When Trump claimed that John McCain was not a hero just because he had been taken prisoner, he was speaking to the class who has served in the military going back to Vietnam… and never been called a hero for it. Observers thought Trump had destroyed himself. To many of these voters, McCain had carried his burden, but many knew men who had chosen to die for their buddies. Nothing taken away from McCain, they’d say, but let me tell you about a real hero. For the lower-middle class, McCain had done his duty and endured great hardship… but their definition of a hero was more demanding. They were not appalled by what Trump had said.
 

This is Trump’s strength.
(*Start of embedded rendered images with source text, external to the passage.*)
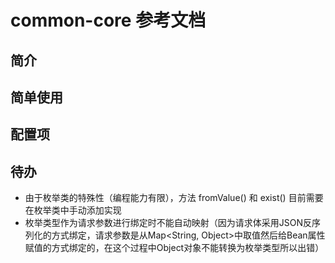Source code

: # common-core 参考文档

## 简介

## 简单使用

## 配置项

## 待办

* 由于枚举类的特殊性（编程能力有限），方法 fromValue() 和 exist() 目前需要在枚举类中手动添加实现
* 枚举类型作为请求参数进行绑定时不能自动映射（因为请求体采用JSON反序列化的方式绑定，请求参数是从Map<String, Object>中取值然后给Bean属性赋值的方式绑定的，在这个过程中Object对象不能转换为枚举类型所以出错）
It is also his weakness.

Can Trump Win?


The Republican Party is complex. It is more than a party of the wealthy. It is also the party of lower-middle class whites who reject the current cultural tendencies that have marginalized them. Trump got the marginalized white lower-middle and middle class out over cultural issues. But it is difficult to see how this translates into the presidency. This class is not large enough to give him a victory, and his running will energize his opponents to go to the polls.
 

The culture wars have been won in the Democratic Party, so there are few voters to win over on that basis. Any Democratic candidate will counter Trump on the economic issue. And those in the Republican upper-middle class are no friends of the Republican lower-middle class. It is not clear how he bridges the gap.
 

I don’t think Trump can win the presidency. But he has revealed a serious structural weakness in the American polity. As Americans who earn below the median income are increasingly unable to live the life they could have expected a generation ago, they will join in with resentment against the upper classes.
 
That resentment will be built around cultural issues, as well as economic ones.
 

The issue is not the gap between rich and poor, but the fact that the lower-middle class is becoming part of the poor, and the middle class is moving that way as well. As in Europe, the inability of the political and financial elite to see that they are presiding over a social and political volcano will produce more and more exotic alternatives.
 

When those people who have skills and are prepared to work can’t get a job that will allow their families to live reasonably well, this is a problem. When statistics show that vast numbers of people are entering this condition, this is a crisis.
 
When there is a crisis, these people will turn to politicians who speak to them and give them hope. What else should they do?
 

Whether Donald Trump planned this brilliantly or was simply extraordinarily lucky doesn’t matter. He has found the third rail in American society. The lower-middle class doesn’t make enough to live a decent American life, and the middle class is only a little better off. Whether supporting or opposing Trump, it is essential to understand the foundations of his power and its limits. Trump makes no sense until his appeal to the lower-income white demographic is understood.